# Exercise material
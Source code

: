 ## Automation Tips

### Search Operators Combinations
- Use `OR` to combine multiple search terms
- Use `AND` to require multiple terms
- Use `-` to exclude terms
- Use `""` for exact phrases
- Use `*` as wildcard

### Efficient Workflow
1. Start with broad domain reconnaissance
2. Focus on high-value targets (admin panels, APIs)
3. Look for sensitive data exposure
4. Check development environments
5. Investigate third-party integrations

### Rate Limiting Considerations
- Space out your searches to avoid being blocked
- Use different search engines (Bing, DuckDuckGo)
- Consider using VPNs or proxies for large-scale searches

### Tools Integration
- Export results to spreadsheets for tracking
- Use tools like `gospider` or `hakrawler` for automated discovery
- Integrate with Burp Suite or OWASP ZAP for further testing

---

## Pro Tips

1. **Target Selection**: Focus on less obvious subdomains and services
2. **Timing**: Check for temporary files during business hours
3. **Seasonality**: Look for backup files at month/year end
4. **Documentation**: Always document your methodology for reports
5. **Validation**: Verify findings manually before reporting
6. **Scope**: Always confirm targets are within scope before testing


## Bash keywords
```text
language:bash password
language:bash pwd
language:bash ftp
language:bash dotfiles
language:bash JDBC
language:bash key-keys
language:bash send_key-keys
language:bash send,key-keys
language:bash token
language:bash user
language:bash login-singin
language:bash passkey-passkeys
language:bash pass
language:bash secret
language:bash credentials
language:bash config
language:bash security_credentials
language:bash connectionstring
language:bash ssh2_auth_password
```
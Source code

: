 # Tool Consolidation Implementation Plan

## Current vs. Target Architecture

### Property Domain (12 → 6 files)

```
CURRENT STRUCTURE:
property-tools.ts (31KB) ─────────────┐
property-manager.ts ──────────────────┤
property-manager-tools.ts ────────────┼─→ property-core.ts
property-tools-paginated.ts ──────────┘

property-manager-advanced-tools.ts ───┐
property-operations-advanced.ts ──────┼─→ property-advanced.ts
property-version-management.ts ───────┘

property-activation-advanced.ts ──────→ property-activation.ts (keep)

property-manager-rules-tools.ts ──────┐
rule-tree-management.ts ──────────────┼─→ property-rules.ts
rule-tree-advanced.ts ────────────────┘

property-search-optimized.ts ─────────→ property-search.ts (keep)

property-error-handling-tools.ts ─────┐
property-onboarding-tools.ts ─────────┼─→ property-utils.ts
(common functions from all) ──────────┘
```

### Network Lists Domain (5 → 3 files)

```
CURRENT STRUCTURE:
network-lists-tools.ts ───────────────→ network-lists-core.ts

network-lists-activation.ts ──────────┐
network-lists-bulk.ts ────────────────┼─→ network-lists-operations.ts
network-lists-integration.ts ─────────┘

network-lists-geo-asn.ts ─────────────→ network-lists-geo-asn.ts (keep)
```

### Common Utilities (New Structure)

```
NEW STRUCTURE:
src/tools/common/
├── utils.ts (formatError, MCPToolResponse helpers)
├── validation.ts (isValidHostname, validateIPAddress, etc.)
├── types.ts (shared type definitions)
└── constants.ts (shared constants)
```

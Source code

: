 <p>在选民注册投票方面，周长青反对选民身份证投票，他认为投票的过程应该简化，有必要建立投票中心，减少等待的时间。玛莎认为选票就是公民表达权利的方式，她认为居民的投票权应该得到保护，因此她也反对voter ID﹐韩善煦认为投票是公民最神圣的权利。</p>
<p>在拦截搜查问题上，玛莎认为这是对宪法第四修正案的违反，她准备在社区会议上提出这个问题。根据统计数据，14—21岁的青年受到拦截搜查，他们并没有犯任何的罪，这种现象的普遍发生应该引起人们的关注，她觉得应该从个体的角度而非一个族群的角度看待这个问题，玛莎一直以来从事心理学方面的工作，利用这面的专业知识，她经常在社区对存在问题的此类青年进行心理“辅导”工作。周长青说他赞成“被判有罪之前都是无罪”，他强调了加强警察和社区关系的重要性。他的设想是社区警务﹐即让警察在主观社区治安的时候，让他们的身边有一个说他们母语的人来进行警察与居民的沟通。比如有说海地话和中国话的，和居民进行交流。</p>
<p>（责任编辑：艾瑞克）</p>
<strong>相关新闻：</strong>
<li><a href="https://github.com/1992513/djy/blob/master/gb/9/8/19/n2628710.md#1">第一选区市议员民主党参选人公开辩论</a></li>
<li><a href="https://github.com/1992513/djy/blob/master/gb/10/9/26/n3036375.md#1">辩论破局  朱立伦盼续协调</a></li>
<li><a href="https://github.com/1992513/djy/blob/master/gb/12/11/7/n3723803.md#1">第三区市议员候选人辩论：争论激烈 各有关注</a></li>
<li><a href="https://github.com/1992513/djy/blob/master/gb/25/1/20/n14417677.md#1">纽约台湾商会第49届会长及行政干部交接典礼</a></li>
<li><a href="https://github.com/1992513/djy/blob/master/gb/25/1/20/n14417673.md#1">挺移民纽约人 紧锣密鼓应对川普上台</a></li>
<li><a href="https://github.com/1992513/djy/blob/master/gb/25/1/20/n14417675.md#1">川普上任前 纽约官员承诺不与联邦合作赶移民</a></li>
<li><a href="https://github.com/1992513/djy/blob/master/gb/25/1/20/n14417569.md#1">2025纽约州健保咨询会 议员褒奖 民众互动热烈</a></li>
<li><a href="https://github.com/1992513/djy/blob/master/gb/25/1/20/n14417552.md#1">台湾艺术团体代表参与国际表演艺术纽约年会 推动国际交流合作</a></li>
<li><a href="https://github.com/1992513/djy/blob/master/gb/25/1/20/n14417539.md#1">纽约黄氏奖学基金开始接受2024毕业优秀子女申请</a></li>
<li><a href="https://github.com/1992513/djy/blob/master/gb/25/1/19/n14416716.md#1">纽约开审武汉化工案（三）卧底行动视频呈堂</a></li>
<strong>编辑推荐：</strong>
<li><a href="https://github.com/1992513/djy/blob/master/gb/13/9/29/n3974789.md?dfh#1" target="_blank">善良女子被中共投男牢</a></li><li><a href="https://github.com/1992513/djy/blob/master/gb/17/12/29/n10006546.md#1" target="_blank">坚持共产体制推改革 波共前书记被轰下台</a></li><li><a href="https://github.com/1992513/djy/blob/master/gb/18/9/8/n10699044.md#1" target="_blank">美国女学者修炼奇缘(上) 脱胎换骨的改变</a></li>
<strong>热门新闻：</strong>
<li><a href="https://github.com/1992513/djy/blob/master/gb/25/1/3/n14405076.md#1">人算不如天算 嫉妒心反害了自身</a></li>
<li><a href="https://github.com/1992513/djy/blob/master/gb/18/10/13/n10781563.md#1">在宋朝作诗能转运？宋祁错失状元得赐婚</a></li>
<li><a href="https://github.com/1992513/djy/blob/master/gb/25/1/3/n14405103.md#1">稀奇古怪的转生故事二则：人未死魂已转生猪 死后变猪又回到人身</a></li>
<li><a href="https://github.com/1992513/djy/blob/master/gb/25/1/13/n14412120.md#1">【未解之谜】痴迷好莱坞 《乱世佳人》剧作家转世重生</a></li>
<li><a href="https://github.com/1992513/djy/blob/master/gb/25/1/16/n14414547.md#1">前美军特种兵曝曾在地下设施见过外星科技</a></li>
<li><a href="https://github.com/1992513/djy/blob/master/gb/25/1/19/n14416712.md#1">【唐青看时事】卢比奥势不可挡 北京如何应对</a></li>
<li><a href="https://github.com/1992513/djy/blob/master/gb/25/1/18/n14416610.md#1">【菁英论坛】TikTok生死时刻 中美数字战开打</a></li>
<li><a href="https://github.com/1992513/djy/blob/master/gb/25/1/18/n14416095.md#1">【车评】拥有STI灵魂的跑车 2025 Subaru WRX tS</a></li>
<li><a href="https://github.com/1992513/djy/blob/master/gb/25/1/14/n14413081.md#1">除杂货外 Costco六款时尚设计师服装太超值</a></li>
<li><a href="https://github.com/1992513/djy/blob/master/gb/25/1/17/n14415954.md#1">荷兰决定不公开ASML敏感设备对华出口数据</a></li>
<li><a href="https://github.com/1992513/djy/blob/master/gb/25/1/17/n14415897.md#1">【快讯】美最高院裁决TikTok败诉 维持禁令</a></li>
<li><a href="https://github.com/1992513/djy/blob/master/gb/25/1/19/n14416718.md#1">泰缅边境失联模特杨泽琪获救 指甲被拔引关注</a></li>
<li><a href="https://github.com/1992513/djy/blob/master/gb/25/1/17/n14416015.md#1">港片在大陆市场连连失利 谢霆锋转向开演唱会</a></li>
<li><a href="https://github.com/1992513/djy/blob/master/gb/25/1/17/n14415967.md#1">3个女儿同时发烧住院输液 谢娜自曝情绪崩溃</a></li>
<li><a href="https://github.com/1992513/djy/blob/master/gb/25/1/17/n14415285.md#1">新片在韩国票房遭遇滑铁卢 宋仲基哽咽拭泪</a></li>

# Task to complete
Within the data above, filter for lines containing the word "activation" and copy each one.

# Solution to this task
property-activation-advanced.ts ──────→ property-activation.ts (keep)
network-lists-activation.ts ──────────┐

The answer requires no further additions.